【ARUHIアワード10月期優秀作品】『特上に渋い柿』黒藪千代

アジア最大級の国際短編映画祭ショートショート フィルムフェスティバル & アジア (SSFF & ASIA)が展開している、短編小説公募プロジェクト「BOOK SHORTS (ブックショート)」とARUHIがコラボレーションし、3つのテーマで短編小説を募集する「ARUHIアワード」。応募いただいた作品の中から選ばれた10月期の優秀作品をそれぞれ全文公開します。

「干し柿はどないして作るか知っとるか?」
コテコテの関西訛りで祖母は言う。
1月の縁側は寒く、それでも今夜は東の空に満月が見えるからと、祖母はカーテンを開け放ちオレを縁側へ促した。
築五十年は過ぎているこの古い家の縁側で、夜空を見上げ月を愛でる。祖母のお気に入りの場所だ。
仏壇のリンを鳴らして耕太が来たと祖父に告げる。
動き回る祖母を目で追いながら、オレは母への不満を口にした。
「おかしいよな!ばあちゃん!」
祖母はオレの話がまるで耳に入っていないかのように、仏壇の前から立ち上がって、今度は縁側の隅から踏み台を持ち出した。
祖母の目線の先には、縁側の軒に吊るしてある干し柿が、いい感じに皺くちゃになってぶら下がっている。下ろしたいのだと察する。

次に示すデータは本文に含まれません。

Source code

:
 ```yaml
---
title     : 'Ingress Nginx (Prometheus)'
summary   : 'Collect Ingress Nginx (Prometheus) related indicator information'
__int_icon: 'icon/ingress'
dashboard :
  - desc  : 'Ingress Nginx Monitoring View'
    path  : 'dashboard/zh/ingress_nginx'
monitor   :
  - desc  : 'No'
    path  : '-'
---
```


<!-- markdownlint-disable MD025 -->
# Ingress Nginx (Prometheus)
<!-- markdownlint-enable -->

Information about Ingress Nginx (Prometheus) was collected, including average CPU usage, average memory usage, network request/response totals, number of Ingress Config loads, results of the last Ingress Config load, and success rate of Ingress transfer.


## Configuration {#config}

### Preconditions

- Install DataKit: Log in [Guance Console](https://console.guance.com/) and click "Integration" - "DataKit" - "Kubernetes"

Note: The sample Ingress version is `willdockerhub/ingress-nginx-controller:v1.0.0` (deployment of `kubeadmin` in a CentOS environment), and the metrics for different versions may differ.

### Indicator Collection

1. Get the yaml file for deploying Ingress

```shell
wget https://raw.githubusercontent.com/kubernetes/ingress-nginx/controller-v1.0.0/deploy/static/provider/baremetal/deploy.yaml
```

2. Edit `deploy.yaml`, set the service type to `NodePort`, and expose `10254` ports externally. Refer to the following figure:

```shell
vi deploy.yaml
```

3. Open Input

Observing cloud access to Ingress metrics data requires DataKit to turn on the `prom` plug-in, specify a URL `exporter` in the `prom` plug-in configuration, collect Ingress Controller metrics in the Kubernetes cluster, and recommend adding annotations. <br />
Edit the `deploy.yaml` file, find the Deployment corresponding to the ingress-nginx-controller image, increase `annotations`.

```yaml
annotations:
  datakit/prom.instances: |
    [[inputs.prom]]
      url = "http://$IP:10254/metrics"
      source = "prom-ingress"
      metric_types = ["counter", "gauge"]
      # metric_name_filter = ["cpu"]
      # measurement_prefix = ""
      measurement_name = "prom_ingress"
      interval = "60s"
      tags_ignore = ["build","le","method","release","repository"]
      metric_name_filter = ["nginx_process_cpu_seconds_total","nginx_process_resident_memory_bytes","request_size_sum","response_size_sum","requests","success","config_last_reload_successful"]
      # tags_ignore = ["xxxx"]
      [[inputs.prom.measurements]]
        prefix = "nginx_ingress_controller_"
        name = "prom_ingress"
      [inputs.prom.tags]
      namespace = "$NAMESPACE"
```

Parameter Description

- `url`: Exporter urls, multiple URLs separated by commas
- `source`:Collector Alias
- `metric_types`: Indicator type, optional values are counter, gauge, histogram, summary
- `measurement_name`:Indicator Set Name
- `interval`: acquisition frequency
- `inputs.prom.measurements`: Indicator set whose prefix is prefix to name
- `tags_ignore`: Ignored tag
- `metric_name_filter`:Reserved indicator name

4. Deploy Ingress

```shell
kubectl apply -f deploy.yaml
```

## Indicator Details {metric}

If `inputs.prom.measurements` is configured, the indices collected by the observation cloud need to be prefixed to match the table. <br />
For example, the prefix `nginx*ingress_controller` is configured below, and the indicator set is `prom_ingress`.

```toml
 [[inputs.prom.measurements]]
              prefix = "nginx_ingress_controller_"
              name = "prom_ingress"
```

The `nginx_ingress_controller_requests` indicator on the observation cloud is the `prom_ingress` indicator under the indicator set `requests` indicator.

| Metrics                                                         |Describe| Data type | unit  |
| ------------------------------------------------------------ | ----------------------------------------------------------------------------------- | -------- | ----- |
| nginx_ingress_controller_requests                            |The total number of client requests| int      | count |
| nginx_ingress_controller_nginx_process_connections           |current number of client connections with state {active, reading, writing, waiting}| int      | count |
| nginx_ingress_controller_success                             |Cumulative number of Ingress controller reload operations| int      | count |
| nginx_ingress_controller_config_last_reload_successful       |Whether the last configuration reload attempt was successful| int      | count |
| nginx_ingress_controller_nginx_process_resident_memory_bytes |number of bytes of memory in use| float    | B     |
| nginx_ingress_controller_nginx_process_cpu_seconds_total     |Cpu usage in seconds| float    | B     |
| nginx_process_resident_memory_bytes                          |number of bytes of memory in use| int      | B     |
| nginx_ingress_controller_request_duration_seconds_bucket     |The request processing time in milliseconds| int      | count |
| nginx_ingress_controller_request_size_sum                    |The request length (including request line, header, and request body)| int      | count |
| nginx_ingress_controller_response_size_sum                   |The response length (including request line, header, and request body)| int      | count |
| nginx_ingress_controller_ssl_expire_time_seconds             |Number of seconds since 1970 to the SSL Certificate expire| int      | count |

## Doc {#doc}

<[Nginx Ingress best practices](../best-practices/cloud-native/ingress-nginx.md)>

祖母は二十歳の時に、祖父の住む関東に嫁いで来たと聞いていた。六十年近くも関東で暮らしているのに、未だコテコテの関西弁が抜けない。
抜けないのではなくて、抜かないのだとオレは思っている。
祖母がまだ六十歳くらいの時だった。小学一年になったばかりのオレの頭の中に突如として浮かび上がった疑問を口にした。
「ばあちゃんは、何でみんなと同じ言葉でしゃべらないの?」
標準語ってお母さんは言ってたよと、母の事を口にするのをほんの少し躊躇ってから言い添えた。
「標準って、」
そう言って祖母は、僅かに顔をしかめて口をつぐんだ。
やっぱり、まずかったな。と母の事を引き合いにした事を悔やんだ。
母と祖母は、嫁姑ではなく本当の母娘だ。なのに、全く違う考えを持っている。だから、祖母の前で母の事を口にすることも、母の前で祖母の事を口にすることも、ほんの少し躊躇って言葉を選ぶ。

「標準って、何や?誰が決めたんや?私の言葉は、これが標準やで」
アホな子やな、あんたのお母さんは。と半笑いした。
いつも、どんな事も基準は自分にあると言う祖母らしい言い方だと思った。
周りに流されず我が道を行く祖母を見ていると何故か楽しくなる。苦い思いも、悔しい思いも笑い飛ばしてくれる祖母を尊敬もしている。
でも、母は違う。
みんなと同じように、常識で考えて、普通そうでしょ。そんな事をいつも口にする。人から笑われるような事をしてはいけない。基準は自分ではなく世間だと。
母は正しい、何の根拠もないが、生まれたときからずっとオレを育ててくれた人だから、だから正しいと思いたかった。
でも、何故か腹が立ってくる。何でダメなんだ、どうしてそうしちゃいけないんだと葛藤する。その度にオレは祖母の元へ走った。
三十歳を目前にした、こんな大人になった今でもやっぱり。